Napoli, quando i simboli fallici proteggevano la città

Napoli, quando i simboli fallici proteggevano la città
di Ugo Cundari
Giovedì 6 Agosto 2020, 10:23
3 Minuti di Lettura
Nel pantheon napoletano delle divinità pagane e cristiane, oscene e caste, adulate e offese, tra i primi posti ha svettato per più di un millennio il dio fallico, quello da invocare per ottenere prosperità e fortuna, fertilità e abbondanza. Del culto greco, arrivato qui fin dalla fondazione della città, si sono trovate tracce in tante tradizioni successive: baccanali, culti misterici, le antiche feste di Piedigrotta, i richiami nei cornicielli portafortuna, i riti apparentemente sacri come quelli che prevedono, per le donne sterili desiderose di restare incinte, il consiglio di andare «a vasà o pesce e San Rafèle», nella chiesa di Materdei dedicata al santo.

A tratteggiare una breve storia della divinità più scandalosa, e del suo legame con Napoli e il Meridione, è uscito a primi del Novecento un irriverente libretto del francese Jules Lacour, ora per la prima volta tradotto in italiano come Priapo e il culto degli organi generatori (Stamperia del Valentino, pagine 212, euro 16). Punto di partenza sono i reperti archeologici conservati al Mann, per lo più pompeiani, a dimostrazione di un tempo in cui «il fallo, lungi dall'essere fonte di vergogna, fu un segno venerato, consacrato; esso fu quasi divinizzato; lo si era scelto come emblema della natura, come la principale espressione della natura è la potenza che feconda e la sua forza riproduttrice».
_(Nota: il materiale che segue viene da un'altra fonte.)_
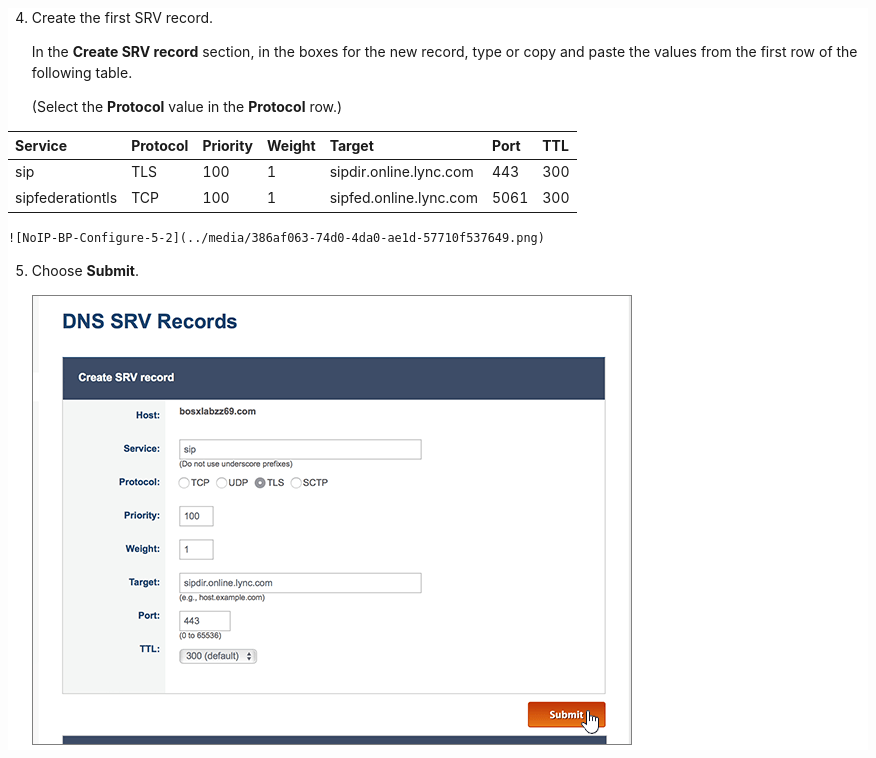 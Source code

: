 4. Create the first SRV record.
    
    In the **Create SRV record** section, in the boxes for the new record, type or copy and paste the values from the first row of the following table. 
    
    (Select the **Protocol** value in the **Protocol** row.) 
    
|**Service**|**Protocol**|**Priority**|**Weight**|**Target**|**Port**|**TTL**|
|:-----|:-----|:-----|:-----|:-----|:-----|:-----|
|sip  <br/> |TLS  <br/> |100  <br/> |1  <br/> |sipdir.online.lync.com  <br/> |443  <br/> |300  <br/> |
|sipfederationtls  <br/> |TCP  <br/> |100  <br/> |1  <br/> |sipfed.online.lync.com  <br/> |5061  <br/> |300  <br/> |
   
    ![NoIP-BP-Configure-5-2](../media/386af063-74d0-4da0-ae1d-57710f537649.png)
  
5. Choose **Submit**.
    
    ![NoIP-BP-Configure-5-3](../media/6226c873-428b-44e3-83f9-6e5a5da06466.png)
L'autore fa luce anche sul senso di certi scongiuri tipicamente napoletani, e su certe scene presenti in Lo cunto de li cunti del Basile. Secondo Lacour, nell'antica Neapoli i membri sessuali erano onorati come simboli religiosi per la loro capacità di generare, e per questo erano considerati e rappresentati con rispetto e onore, senza falsa pudicizia. «La loro esposizione ai pubblici sguardi non procurava scandalo né offendeva costumi o convenienze. Gli oggetti che li rappresentavano erano, del pari, religiosamente invocati nei più solenni giuramenti. Giurare portandovi la mano, era una pratica altrettanto santa che giurare poggiando la mano sull'altare. Serviva a dare la massima garanzia sull'inviolabilità di una promessa».

Il dio Priapo era raffigurato nelle case dei più ricchi nobili partenopei, e quanto più il suo organo era ostentato e dalle misure abnormi, tanto più la famiglia era contenta, sicura di accaparrarsi il favore della divinità e ottenere una vita sempre più ricca e florida. I napoletani erano convinti, come avevano appreso dai loro antichi avi greci, che «più le scene nelle quali lo rappresentavano, in pittura e in scultura, erano vive, quanto più offrivano raffinatezza ed eccessi di dissolutezza, più la divinità ne sarebbe stata lusingata e maggiormente avrebbe prestato la propria attenzione, si sarebbe determinata la sua benevolenza e la si sarebbe resa disponibile agli auspici dei mortali. Le più spinte indecenze erano solo prova della più fervente devozione».

Ancora ai primi del Settecento, a Napoli e in alcune altre città francesi, si potevano vedere numerose chiese «il cui portico era sormontato dall'immagine di Priapo; ma esse sono state distrutte sotto la Rivoluzione, avendovi il popolo visto un segno della depravazione del clero».